* Record set:

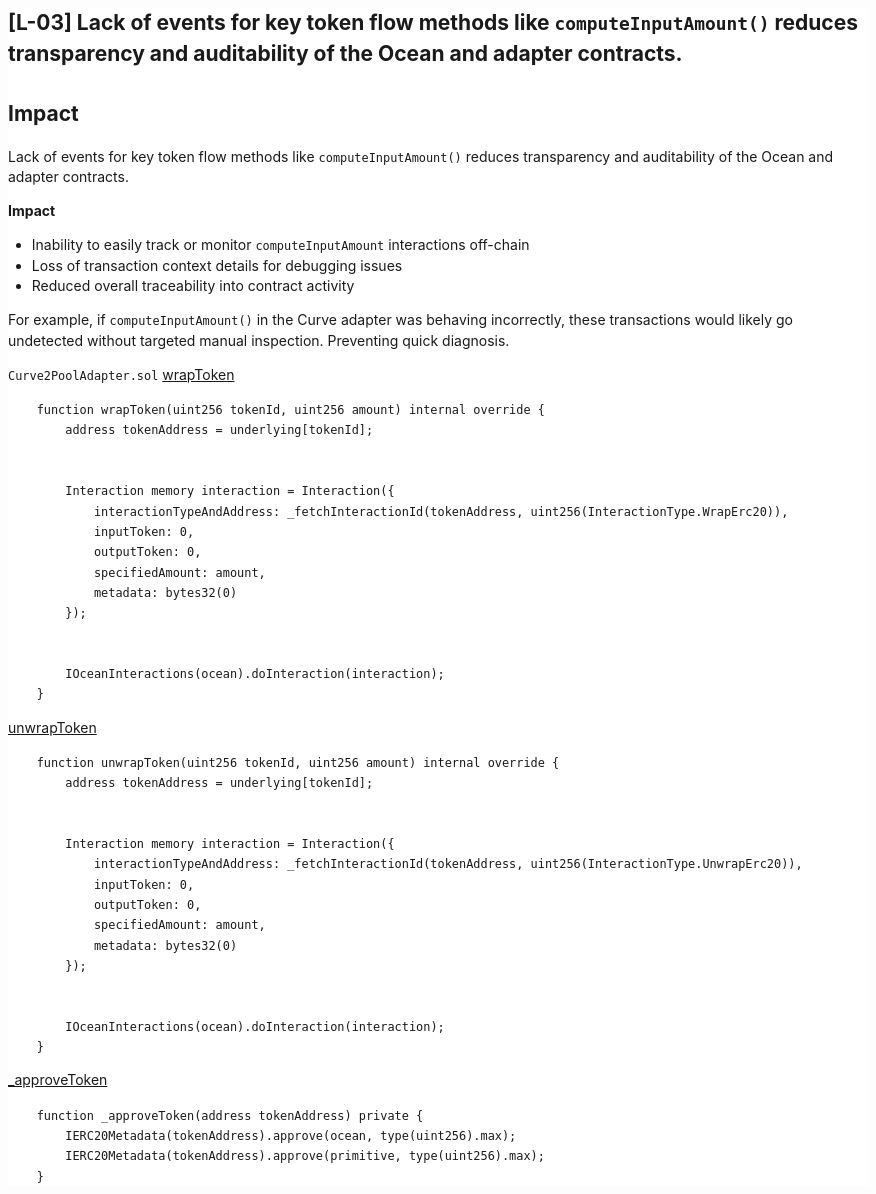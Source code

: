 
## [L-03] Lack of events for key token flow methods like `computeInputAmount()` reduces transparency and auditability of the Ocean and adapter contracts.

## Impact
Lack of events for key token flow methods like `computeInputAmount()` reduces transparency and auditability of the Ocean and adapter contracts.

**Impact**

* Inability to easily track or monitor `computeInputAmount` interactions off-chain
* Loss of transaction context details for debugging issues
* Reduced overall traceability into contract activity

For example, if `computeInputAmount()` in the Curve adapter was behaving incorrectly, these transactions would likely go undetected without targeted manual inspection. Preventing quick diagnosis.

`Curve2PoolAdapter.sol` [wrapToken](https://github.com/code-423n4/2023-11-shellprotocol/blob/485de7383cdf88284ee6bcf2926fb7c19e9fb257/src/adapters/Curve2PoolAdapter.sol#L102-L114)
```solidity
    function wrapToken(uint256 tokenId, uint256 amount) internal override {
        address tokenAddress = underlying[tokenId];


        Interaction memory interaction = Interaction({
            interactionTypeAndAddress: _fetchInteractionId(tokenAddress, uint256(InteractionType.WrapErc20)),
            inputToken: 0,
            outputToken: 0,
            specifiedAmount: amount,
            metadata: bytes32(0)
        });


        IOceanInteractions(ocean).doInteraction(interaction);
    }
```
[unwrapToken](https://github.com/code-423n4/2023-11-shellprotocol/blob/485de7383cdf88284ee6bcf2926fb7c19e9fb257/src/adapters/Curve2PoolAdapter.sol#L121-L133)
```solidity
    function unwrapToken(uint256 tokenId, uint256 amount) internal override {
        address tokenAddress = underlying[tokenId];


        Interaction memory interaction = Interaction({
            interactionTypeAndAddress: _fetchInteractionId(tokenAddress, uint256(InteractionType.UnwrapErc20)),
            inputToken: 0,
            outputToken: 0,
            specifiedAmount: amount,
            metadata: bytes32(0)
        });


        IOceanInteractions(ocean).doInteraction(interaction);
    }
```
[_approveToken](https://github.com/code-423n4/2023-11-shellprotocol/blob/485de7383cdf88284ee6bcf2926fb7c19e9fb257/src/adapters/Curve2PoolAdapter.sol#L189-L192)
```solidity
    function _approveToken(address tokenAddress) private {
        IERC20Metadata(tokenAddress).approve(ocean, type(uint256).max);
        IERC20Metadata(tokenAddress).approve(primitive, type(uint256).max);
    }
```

* Description of the task: Only the pictures should be left out; the rest of the material above must be repeated exactly.

* Answer for this exercise:
Source code

: 
## [L-03] Lack of events for key token flow methods like `computeInputAmount()` reduces transparency and auditability of the Ocean and adapter contracts.

## Impact
Lack of events for key token flow methods like `computeInputAmount()` reduces transparency and auditability of the Ocean and adapter contracts.

**Impact**

* Inability to easily track or monitor `computeInputAmount` interactions off-chain
* Loss of transaction context details for debugging issues
* Reduced overall traceability into contract activity

For example, if `computeInputAmount()` in the Curve adapter was behaving incorrectly, these transactions would likely go undetected without targeted manual inspection. Preventing quick diagnosis.

`Curve2PoolAdapter.sol` [wrapToken](https://github.com/code-423n4/2023-11-shellprotocol/blob/485de7383cdf88284ee6bcf2926fb7c19e9fb257/src/adapters/Curve2PoolAdapter.sol#L102-L114)
```solidity
    function wrapToken(uint256 tokenId, uint256 amount) internal override {
        address tokenAddress = underlying[tokenId];


        Interaction memory interaction = Interaction({
            interactionTypeAndAddress: _fetchInteractionId(tokenAddress, uint256(InteractionType.WrapErc20)),
            inputToken: 0,
            outputToken: 0,
            specifiedAmount: amount,
            metadata: bytes32(0)
        });


        IOceanInteractions(ocean).doInteraction(interaction);
    }
```
[unwrapToken](https://github.com/code-423n4/2023-11-shellprotocol/blob/485de7383cdf88284ee6bcf2926fb7c19e9fb257/src/adapters/Curve2PoolAdapter.sol#L121-L133)
```solidity
    function unwrapToken(uint256 tokenId, uint256 amount) internal override {
        address tokenAddress = underlying[tokenId];


        Interaction memory interaction = Interaction({
            interactionTypeAndAddress: _fetchInteractionId(tokenAddress, uint256(InteractionType.UnwrapErc20)),
            inputToken: 0,
            outputToken: 0,
            specifiedAmount: amount,
            metadata: bytes32(0)
        });


        IOceanInteractions(ocean).doInteraction(interaction);
    }
```
[_approveToken](https://github.com/code-423n4/2023-11-shellprotocol/blob/485de7383cdf88284ee6bcf2926fb7c19e9fb257/src/adapters/Curve2PoolAdapter.sol#L189-L192)
```solidity
    function _approveToken(address tokenAddress) private {
        IERC20Metadata(tokenAddress).approve(ocean, type(uint256).max);
        IERC20Metadata(tokenAddress).approve(primitive, type(uint256).max);
    }
```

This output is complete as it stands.